**What is required**
Every entry below should appear in the answer exactly as written, apart from the pictures.

___

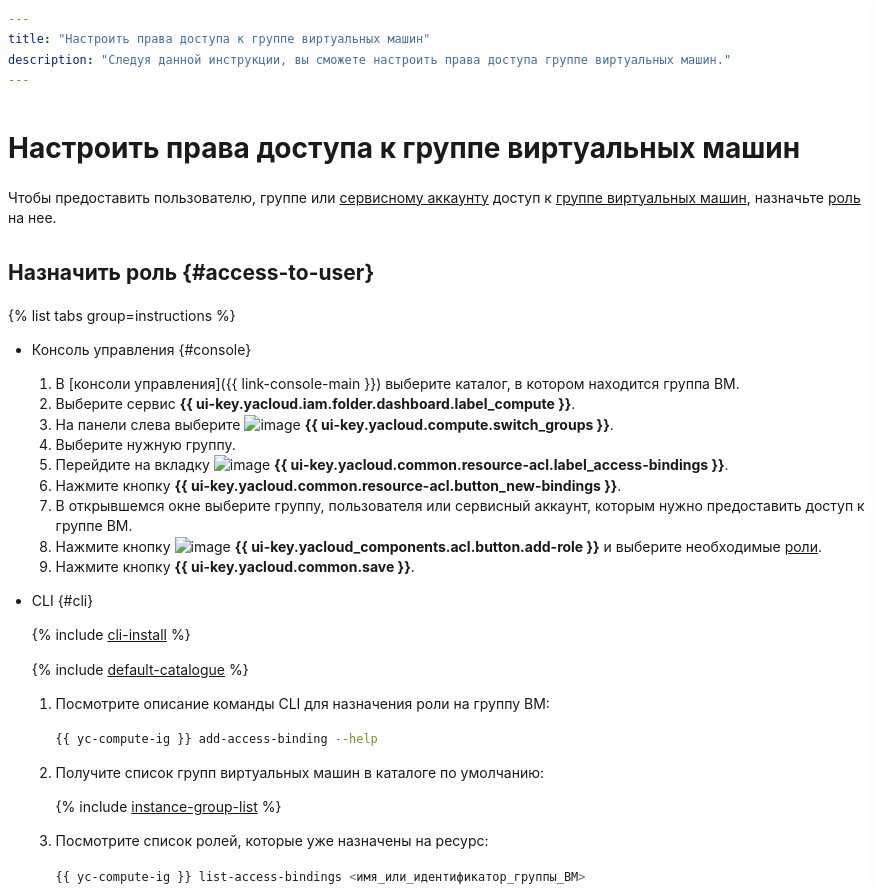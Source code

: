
 ```yaml
---
title: "Настроить права доступа к группе виртуальных машин"
description: "Следуя данной инструкции, вы сможете настроить права доступа группе виртуальных машин."
---
```


# Настроить права доступа к группе виртуальных машин

Чтобы предоставить пользователю, группе или [сервисному аккаунту](../../../iam/concepts/users/service-accounts.md) доступ к [группе виртуальных машин](../../concepts/instance-groups/index.md), назначьте [роль](../../../iam/concepts/access-control/roles.md) на нее.

## Назначить роль {#access-to-user}

{% list tabs group=instructions %}

- Консоль управления {#console}

  1. В [консоли управления]({{ link-console-main }}) выберите каталог, в котором находится группа ВМ.
  1. Выберите сервис **{{ ui-key.yacloud.iam.folder.dashboard.label_compute }}**.
  1. На панели слева выберите ![image](../../../_assets/console-icons/layers-3-diagonal.svg) **{{ ui-key.yacloud.compute.switch_groups }}**.
  1. Выберите нужную группу.
  1. Перейдите на вкладку ![image](../../../_assets/console-icons/persons.svg) **{{ ui-key.yacloud.common.resource-acl.label_access-bindings }}**.
  1. Нажмите кнопку **{{ ui-key.yacloud.common.resource-acl.button_new-bindings }}**.
  1. В открывшемся окне выберите группу, пользователя или сервисный аккаунт, которым нужно предоставить доступ к группе ВМ.
  1. Нажмите кнопку ![image](../../../_assets/console-icons/plus.svg) **{{ ui-key.yacloud_components.acl.button.add-role }}** и выберите необходимые [роли](../../security/index.md#roles-list).
  1. Нажмите кнопку **{{ ui-key.yacloud.common.save }}**.

- CLI {#cli}

  {% include [cli-install](../../../_includes/cli-install.md) %}

  {% include [default-catalogue](../../../_includes/default-catalogue.md) %}

  1. Посмотрите описание команды CLI для назначения роли на группу ВМ:

     ```bash
     {{ yc-compute-ig }} add-access-binding --help
     ```

  1. Получите список групп виртуальных машин в каталоге по умолчанию:

     {% include [instance-group-list](../../../_includes/instance-groups/instance-group-list.md) %}

  1. Посмотрите список ролей, которые уже назначены на ресурс:

     ```bash
     {{ yc-compute-ig }} list-access-bindings <имя_или_идентификатор_группы_ВМ>
     ```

___

**Response below**
Source code

:
 ```yaml
---
title: "Настроить права доступа к группе виртуальных машин"
description: "Следуя данной инструкции, вы сможете настроить права доступа группе виртуальных машин."
---
```


# Настроить права доступа к группе виртуальных машин

Чтобы предоставить пользователю, группе или [сервисному аккаунту](../../../iam/concepts/users/service-accounts.md) доступ к [группе виртуальных машин](../../concepts/instance-groups/index.md), назначьте [роль](../../../iam/concepts/access-control/roles.md) на нее.

## Назначить роль {#access-to-user}

{% list tabs group=instructions %}

- Консоль управления {#console}

  1. В [консоли управления]({{ link-console-main }}) выберите каталог, в котором находится группа ВМ.
  1. Выберите сервис **{{ ui-key.yacloud.iam.folder.dashboard.label_compute }}**.
  1. На панели слева выберите ![image](../../../_assets/console-icons/layers-3-diagonal.svg) **{{ ui-key.yacloud.compute.switch_groups }}**.
  1. Выберите нужную группу.
  1. Перейдите на вкладку ![image](../../../_assets/console-icons/persons.svg) **{{ ui-key.yacloud.common.resource-acl.label_access-bindings }}**.
  1. Нажмите кнопку **{{ ui-key.yacloud.common.resource-acl.button_new-bindings }}**.
  1. В открывшемся окне выберите группу, пользователя или сервисный аккаунт, которым нужно предоставить доступ к группе ВМ.
  1. Нажмите кнопку ![image](../../../_assets/console-icons/plus.svg) **{{ ui-key.yacloud_components.acl.button.add-role }}** и выберите необходимые [роли](../../security/index.md#roles-list).
  1. Нажмите кнопку **{{ ui-key.yacloud.common.save }}**.

- CLI {#cli}

  {% include [cli-install](../../../_includes/cli-install.md) %}

  {% include [default-catalogue](../../../_includes/default-catalogue.md) %}

  1. Посмотрите описание команды CLI для назначения роли на группу ВМ:

     ```bash
     {{ yc-compute-ig }} add-access-binding --help
     ```

  1. Получите список групп виртуальных машин в каталоге по умолчанию:

     {% include [instance-group-list](../../../_includes/instance-groups/instance-group-list.md) %}

  1. Посмотрите список ролей, которые уже назначены на ресурс:

     ```bash
     {{ yc-compute-ig }} list-access-bindings <имя_или_идентификатор_группы_ВМ>
     ```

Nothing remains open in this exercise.